Crime Library: Criminal Minds and Methods

The Life and Times of the Sicilian Robin Hood

The Making of
the Legend

After that chance encounter with the killing of the state police officer in 1943, Salvatore Giuliano became a fugitive.  He would be hunted relentlessly for the next seven years, defying the authorities to capture him.  His legend began almost immediately after his wound had healed.

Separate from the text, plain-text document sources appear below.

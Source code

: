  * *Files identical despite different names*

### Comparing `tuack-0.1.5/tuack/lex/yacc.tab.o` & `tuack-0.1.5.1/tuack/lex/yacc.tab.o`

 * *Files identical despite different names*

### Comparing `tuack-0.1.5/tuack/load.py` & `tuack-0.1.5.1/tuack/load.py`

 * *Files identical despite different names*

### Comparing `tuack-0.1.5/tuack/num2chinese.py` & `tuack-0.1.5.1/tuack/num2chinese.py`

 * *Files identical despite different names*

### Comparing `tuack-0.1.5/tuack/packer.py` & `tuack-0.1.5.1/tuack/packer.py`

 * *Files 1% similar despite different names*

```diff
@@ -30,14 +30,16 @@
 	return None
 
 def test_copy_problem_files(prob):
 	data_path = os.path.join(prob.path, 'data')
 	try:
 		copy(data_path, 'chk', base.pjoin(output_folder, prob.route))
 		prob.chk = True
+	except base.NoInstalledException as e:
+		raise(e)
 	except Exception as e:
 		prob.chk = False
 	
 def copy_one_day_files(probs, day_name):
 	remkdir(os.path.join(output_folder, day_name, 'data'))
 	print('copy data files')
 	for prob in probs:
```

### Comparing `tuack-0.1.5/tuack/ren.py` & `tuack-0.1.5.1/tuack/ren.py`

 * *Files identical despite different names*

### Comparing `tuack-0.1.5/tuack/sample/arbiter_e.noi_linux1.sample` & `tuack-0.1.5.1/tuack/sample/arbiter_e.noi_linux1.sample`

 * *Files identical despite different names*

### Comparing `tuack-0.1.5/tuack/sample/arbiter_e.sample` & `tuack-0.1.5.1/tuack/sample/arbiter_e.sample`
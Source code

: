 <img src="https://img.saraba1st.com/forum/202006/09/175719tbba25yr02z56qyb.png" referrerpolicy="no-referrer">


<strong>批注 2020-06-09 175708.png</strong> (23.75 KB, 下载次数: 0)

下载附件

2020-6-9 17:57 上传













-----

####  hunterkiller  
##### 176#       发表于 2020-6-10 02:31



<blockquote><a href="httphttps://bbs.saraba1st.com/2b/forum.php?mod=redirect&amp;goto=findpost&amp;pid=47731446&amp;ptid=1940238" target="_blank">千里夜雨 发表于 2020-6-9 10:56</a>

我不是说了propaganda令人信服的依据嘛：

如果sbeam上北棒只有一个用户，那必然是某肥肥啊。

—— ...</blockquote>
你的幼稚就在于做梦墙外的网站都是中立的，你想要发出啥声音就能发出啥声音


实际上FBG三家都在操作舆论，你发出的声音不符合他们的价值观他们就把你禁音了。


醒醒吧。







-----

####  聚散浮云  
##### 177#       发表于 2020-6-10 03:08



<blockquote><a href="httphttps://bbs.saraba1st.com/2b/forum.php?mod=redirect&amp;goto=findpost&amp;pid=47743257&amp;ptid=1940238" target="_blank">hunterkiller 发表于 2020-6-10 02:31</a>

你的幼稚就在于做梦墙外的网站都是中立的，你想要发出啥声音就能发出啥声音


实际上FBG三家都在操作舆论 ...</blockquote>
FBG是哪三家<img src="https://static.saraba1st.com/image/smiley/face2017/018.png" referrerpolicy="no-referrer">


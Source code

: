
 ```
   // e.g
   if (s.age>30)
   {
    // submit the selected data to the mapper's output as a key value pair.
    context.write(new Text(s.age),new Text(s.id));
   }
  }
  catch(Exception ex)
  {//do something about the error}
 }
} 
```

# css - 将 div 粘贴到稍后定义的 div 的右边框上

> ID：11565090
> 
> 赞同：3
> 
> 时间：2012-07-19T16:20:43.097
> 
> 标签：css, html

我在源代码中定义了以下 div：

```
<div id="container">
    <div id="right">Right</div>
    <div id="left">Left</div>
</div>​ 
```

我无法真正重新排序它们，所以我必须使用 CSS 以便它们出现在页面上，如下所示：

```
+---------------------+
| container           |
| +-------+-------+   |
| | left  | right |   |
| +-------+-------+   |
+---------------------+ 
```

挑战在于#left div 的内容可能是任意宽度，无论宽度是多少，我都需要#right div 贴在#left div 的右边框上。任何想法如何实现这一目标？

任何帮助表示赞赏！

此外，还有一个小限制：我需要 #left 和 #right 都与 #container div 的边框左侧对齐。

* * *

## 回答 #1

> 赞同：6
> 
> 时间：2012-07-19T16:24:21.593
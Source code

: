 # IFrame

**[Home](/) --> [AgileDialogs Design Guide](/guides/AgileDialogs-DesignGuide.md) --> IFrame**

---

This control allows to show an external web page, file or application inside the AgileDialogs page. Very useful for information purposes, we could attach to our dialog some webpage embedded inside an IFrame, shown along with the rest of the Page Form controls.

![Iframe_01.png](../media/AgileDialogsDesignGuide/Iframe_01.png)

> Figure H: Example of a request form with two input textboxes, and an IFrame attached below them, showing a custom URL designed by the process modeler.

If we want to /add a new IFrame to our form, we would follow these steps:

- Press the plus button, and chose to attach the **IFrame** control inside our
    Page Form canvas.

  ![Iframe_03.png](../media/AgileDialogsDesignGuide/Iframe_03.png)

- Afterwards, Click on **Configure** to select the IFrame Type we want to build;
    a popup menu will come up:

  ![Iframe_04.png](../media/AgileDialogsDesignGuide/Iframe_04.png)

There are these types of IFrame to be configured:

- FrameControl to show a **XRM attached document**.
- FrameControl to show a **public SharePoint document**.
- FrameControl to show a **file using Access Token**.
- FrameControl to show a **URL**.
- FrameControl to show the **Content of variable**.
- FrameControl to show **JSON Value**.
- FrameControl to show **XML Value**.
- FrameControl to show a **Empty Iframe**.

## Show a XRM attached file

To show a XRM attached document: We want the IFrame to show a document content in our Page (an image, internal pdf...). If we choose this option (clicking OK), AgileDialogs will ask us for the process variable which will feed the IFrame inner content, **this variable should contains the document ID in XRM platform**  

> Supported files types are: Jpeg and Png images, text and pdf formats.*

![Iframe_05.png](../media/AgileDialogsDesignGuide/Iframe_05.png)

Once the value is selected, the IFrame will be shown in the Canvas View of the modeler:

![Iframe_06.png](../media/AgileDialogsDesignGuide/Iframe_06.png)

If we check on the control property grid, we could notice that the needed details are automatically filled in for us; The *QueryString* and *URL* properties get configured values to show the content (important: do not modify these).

Giuliano showing his healed wounds
Giuliano showing his healed wounds

The identity card he had left behind gave the caribineri his name.  Unfortunately for his father, Salvatore Giuliano, Sr., the authorities did not particularly care which Salvatore Giuliano they arrested.  Giuliano's father, uncle, and several cousins were imprisoned.  Furious, Giuliano managed to free all but his father from the regional jail, an act so daring that it immediately captured the attention of the small towns west and south of Palermo.  The lightly guarded jail was no match for the ferocity of Giuliano, as he literally shot his way into the building, wounded one guard, and subdued the cowering  three others.  Thus, with this audacious jail break, he no longer was a mere outlaw, but had now begun his career as a bandit.  One of his closest friends, Gaspare Pissciotta, became his second in command.  The core group of bandits probably numbered no greater than a dozen, though at times the government claimed that he had as many as a thousand men.  (Later, when Giuliano took on more complex missions, he would augment his band with others, so that the group became as large as fifty.  It was never much larger than that.)

The jail break was the first act to bring Giuliano notoriety.  Soon thereafter he and his bandits attacked a caribineri barracks outside of Palermo, killing two of the officers and making off with a load of arms and ammunition.  The mystique of Salvatore Giuliano was growing.